_EXERCISE AIM:_ Collect every line below that contains the word "venne".

********

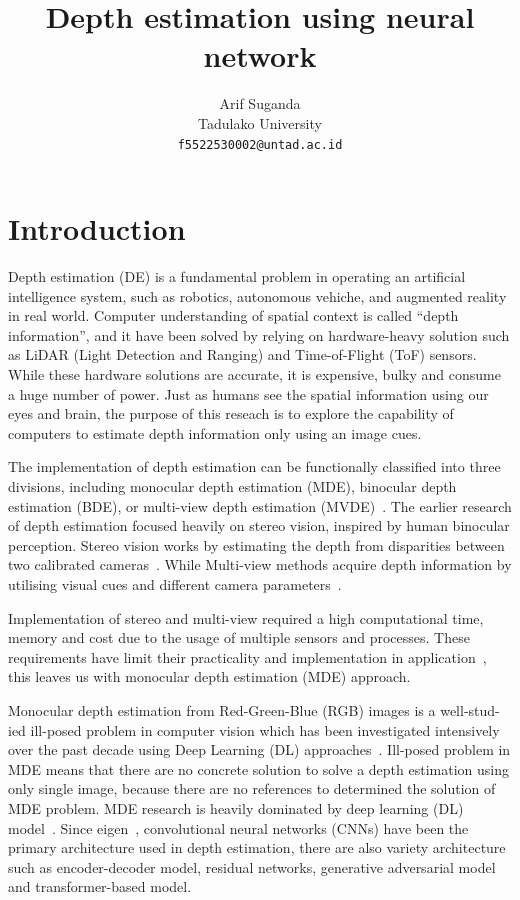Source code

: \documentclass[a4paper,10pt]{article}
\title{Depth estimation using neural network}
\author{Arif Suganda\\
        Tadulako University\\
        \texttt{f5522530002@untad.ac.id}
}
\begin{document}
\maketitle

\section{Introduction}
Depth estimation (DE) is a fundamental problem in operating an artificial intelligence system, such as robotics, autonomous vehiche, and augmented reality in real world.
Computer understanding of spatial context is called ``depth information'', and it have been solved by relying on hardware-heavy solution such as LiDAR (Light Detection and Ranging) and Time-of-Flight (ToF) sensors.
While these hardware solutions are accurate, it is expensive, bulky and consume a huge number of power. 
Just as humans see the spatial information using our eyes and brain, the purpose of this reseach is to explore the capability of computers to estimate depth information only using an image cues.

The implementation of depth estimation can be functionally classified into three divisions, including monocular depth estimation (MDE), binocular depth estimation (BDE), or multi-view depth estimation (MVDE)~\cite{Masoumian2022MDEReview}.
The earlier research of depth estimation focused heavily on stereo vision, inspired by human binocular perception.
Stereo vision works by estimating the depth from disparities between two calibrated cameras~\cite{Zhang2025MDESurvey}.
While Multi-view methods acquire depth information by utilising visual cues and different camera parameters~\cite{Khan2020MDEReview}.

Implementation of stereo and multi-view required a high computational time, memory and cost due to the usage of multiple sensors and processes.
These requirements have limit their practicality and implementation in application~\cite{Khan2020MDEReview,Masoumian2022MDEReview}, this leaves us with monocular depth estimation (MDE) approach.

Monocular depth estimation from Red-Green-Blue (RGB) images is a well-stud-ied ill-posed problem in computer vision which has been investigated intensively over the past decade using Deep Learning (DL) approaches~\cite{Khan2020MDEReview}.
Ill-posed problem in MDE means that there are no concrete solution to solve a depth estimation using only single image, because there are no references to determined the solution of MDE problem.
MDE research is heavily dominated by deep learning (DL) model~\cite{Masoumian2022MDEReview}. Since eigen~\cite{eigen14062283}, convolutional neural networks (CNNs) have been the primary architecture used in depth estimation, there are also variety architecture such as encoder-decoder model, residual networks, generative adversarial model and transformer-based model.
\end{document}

********

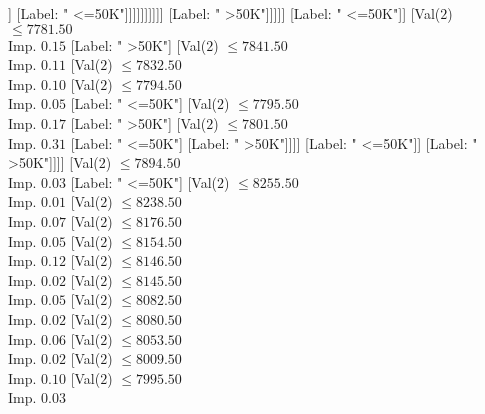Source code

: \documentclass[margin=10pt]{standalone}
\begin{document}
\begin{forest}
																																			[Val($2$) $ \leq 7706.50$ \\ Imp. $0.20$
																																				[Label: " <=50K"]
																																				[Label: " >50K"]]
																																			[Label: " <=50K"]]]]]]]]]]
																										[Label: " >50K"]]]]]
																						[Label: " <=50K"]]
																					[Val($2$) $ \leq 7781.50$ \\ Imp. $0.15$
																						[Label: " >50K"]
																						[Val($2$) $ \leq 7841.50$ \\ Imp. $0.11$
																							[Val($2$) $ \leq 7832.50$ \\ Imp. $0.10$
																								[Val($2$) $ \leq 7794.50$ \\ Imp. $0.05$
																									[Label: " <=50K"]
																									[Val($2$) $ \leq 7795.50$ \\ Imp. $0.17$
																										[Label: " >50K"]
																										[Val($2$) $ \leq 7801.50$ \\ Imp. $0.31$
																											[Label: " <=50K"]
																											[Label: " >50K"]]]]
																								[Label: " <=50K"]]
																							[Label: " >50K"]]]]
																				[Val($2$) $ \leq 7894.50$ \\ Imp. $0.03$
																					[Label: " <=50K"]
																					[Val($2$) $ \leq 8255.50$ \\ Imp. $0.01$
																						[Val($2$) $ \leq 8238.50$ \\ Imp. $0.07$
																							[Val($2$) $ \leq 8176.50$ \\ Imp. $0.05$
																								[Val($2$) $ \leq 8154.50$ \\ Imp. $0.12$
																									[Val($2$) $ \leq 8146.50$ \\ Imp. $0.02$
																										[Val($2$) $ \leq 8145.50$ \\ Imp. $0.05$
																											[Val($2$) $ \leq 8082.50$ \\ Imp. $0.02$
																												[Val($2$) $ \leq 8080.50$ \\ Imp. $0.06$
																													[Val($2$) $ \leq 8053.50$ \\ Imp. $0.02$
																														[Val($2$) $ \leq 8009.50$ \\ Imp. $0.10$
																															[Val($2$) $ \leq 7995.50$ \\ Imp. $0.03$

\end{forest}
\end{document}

********

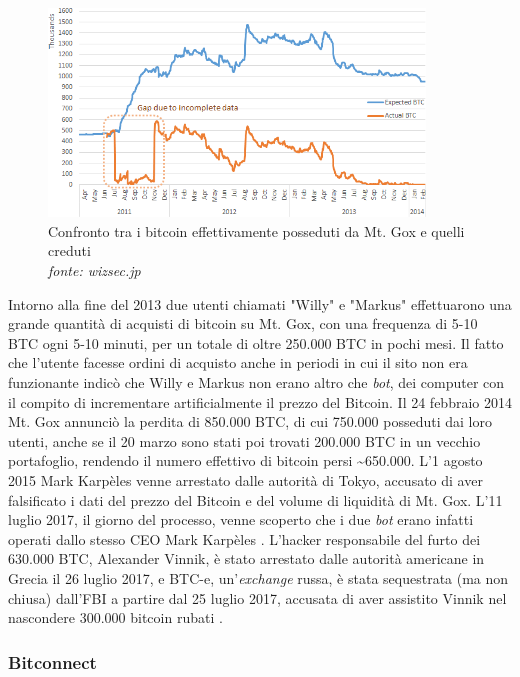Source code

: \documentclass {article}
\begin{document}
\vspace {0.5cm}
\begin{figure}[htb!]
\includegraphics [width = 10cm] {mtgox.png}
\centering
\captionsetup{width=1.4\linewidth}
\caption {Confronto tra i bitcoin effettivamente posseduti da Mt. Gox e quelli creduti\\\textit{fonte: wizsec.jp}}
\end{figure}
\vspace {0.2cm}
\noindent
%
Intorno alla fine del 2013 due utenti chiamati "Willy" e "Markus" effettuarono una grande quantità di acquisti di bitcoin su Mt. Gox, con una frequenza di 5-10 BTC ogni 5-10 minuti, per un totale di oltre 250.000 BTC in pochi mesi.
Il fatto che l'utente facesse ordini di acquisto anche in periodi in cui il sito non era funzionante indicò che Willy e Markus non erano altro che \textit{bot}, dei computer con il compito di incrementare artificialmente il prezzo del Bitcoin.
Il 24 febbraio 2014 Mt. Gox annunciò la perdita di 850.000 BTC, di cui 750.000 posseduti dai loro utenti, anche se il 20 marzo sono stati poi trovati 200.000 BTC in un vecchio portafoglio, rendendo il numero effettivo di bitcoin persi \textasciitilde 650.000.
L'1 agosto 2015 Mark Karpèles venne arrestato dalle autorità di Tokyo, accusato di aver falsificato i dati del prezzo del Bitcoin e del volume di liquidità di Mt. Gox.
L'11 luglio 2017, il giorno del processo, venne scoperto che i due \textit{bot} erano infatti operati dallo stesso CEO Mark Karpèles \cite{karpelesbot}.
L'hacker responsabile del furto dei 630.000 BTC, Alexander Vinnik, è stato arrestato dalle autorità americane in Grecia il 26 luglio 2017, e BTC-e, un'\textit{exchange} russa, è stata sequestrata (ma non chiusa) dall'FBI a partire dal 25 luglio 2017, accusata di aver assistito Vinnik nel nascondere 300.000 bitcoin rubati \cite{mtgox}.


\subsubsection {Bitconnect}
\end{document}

********

_RESULT OF THE TASK:_
L'1 agosto 2015 Mark Karpèles venne arrestato dalle autorità di Tokyo, accusato di aver falsificato i dati del prezzo del Bitcoin e del volume di liquidità di Mt. Gox.
L'11 luglio 2017, il giorno del processo, venne scoperto che i due \textit{bot} erano infatti operati dallo stesso CEO Mark Karpèles \cite{karpelesbot}.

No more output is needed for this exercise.